PROBLEM DETAILS: Count lines, not occurrences: report how many lines in the records hold the string "function", and nothing else.

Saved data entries
###

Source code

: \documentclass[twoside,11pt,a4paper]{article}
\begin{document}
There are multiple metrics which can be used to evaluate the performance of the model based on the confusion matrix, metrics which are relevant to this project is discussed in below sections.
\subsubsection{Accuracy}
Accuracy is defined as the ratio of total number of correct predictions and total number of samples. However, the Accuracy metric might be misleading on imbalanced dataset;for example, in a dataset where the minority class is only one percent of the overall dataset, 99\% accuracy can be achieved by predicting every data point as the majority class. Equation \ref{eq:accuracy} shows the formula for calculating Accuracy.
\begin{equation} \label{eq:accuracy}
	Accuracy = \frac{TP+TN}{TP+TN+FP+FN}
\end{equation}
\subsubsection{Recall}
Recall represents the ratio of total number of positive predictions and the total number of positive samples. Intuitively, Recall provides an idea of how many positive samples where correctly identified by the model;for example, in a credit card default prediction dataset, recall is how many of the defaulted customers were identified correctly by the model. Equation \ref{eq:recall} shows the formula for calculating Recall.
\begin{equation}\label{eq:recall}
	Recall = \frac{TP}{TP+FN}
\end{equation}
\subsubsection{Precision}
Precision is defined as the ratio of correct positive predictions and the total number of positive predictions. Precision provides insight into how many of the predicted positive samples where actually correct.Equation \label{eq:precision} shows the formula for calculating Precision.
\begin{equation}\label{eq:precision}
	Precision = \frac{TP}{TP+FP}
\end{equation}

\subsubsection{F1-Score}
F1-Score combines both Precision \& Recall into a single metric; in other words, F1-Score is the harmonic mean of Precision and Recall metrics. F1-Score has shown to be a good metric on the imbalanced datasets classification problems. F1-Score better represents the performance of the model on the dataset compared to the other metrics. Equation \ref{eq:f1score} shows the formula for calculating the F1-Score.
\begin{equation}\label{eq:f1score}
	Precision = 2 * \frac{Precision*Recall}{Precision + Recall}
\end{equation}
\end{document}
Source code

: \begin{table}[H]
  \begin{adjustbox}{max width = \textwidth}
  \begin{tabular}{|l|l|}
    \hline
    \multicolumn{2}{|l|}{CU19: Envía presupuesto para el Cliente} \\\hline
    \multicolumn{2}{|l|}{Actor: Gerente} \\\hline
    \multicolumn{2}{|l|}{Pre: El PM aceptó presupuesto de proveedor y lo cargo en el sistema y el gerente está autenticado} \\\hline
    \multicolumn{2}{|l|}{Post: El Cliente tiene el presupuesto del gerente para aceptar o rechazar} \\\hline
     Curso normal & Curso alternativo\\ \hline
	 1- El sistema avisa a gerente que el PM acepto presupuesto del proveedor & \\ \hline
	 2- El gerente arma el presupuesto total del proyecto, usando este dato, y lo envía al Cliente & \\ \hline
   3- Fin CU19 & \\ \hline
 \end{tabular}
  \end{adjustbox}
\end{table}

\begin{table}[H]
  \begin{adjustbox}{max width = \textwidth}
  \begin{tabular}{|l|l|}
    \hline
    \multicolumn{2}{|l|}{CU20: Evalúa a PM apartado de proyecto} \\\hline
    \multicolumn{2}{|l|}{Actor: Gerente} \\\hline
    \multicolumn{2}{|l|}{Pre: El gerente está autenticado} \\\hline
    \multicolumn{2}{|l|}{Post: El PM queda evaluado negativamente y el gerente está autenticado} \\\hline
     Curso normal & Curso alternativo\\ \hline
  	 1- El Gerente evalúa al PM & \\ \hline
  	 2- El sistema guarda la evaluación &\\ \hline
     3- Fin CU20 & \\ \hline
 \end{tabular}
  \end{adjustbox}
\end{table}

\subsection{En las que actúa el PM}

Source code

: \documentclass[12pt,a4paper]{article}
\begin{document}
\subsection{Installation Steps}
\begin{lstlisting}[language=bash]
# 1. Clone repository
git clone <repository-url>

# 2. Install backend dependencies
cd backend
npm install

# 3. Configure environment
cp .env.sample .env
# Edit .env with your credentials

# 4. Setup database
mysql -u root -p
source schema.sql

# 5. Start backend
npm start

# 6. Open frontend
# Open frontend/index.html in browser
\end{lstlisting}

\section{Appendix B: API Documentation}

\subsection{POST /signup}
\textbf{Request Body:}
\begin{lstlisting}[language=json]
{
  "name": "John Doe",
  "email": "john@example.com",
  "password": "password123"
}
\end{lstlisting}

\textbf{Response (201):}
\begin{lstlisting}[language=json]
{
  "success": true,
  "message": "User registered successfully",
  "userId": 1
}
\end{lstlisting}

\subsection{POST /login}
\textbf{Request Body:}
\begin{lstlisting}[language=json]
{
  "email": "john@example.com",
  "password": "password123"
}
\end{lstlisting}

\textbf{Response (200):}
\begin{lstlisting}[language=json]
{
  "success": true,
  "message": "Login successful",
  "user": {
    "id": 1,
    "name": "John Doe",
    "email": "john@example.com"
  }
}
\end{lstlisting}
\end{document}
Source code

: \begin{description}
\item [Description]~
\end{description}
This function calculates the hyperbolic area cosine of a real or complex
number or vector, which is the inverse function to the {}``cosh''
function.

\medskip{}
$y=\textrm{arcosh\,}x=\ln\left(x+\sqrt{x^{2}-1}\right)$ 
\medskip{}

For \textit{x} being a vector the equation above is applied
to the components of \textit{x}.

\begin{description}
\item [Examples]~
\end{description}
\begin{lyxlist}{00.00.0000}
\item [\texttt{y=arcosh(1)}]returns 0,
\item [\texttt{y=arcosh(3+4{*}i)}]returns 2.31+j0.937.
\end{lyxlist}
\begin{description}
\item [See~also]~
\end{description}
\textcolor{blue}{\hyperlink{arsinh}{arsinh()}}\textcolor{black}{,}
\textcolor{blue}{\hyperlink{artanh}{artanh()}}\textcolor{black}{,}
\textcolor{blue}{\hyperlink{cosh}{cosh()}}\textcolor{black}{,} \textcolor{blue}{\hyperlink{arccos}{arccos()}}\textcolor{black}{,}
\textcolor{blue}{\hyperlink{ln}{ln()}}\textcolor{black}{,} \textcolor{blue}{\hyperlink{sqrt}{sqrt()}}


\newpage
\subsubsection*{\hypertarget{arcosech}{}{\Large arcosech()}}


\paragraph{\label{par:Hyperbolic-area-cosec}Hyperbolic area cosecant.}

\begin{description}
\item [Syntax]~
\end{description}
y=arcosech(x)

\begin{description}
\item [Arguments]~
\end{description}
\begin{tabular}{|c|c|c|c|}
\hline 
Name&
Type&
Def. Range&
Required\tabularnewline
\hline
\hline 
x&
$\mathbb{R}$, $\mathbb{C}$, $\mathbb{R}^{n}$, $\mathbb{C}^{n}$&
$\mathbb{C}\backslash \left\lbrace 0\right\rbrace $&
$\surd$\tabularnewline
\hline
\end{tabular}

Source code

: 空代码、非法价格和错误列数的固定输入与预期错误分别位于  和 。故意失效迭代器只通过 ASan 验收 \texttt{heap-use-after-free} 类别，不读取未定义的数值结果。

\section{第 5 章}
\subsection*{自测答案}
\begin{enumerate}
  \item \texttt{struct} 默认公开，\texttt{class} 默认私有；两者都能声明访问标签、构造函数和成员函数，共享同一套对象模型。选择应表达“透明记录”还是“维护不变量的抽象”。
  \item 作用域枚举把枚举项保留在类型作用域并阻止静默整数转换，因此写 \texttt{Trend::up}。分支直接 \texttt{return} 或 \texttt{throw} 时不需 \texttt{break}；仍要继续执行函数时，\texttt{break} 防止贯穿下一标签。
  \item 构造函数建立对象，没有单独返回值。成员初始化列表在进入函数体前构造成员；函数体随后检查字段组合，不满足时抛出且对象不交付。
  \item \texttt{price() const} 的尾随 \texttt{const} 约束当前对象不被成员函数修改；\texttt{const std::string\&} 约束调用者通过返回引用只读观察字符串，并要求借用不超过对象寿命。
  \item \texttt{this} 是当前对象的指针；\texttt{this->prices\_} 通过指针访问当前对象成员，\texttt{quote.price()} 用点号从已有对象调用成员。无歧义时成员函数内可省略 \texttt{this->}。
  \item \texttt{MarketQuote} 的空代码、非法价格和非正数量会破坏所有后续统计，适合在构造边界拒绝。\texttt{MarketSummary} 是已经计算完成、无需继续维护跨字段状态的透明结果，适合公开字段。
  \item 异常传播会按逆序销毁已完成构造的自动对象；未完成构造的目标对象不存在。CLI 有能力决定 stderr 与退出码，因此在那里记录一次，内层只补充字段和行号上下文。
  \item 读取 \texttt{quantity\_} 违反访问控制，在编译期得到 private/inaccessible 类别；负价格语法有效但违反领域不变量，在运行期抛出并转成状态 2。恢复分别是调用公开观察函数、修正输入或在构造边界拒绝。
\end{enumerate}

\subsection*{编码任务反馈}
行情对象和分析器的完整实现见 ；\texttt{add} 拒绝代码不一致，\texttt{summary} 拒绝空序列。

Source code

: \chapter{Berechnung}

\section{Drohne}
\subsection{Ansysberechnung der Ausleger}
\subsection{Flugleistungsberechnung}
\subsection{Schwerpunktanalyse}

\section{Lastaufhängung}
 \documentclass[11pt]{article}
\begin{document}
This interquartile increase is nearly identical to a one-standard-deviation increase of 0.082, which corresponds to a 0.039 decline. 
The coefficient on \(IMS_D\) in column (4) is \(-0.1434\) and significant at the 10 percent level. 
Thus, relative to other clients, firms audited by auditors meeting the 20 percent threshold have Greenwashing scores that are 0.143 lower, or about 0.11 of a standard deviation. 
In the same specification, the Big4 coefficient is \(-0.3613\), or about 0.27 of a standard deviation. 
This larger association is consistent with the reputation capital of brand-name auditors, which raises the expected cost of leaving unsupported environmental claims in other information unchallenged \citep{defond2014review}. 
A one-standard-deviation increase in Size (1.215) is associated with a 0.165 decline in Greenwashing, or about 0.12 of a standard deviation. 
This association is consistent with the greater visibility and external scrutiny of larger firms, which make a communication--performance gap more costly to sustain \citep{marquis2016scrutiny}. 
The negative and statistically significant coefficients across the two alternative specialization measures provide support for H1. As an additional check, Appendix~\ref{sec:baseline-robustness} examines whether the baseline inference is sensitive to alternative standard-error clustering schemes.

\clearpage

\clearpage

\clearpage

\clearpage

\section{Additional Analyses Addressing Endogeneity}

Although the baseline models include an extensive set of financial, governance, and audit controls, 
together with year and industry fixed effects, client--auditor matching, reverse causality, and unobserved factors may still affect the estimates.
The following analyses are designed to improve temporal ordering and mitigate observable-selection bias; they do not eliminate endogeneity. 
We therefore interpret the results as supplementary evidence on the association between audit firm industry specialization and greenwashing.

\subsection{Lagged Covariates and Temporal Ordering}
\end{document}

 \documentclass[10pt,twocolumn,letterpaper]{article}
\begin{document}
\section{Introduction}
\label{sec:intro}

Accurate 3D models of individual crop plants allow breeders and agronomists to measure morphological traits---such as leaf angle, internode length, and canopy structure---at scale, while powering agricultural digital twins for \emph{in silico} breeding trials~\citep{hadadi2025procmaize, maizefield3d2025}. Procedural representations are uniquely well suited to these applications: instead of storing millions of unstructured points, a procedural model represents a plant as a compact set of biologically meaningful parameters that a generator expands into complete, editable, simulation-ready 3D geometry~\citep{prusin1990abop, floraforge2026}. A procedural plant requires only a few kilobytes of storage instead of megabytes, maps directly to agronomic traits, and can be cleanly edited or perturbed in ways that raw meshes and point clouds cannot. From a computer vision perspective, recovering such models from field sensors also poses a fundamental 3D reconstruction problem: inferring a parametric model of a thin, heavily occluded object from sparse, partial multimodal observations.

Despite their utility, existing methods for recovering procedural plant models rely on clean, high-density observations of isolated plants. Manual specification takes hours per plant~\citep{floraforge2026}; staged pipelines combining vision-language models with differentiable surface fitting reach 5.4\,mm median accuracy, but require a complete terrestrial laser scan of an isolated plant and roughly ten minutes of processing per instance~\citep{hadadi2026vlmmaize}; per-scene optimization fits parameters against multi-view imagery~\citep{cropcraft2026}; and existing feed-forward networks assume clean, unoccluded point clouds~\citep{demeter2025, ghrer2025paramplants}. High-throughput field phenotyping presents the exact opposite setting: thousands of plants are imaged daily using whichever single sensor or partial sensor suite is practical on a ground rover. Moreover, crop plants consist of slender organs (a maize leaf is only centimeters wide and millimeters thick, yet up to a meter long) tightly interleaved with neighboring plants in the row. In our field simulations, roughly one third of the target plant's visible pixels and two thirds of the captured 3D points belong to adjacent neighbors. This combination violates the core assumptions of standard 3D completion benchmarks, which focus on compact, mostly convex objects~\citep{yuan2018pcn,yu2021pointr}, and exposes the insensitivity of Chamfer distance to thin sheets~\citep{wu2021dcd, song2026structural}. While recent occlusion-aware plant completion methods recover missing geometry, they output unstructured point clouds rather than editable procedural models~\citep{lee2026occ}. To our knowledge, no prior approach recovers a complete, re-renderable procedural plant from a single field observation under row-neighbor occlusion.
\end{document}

###

REPLY: 3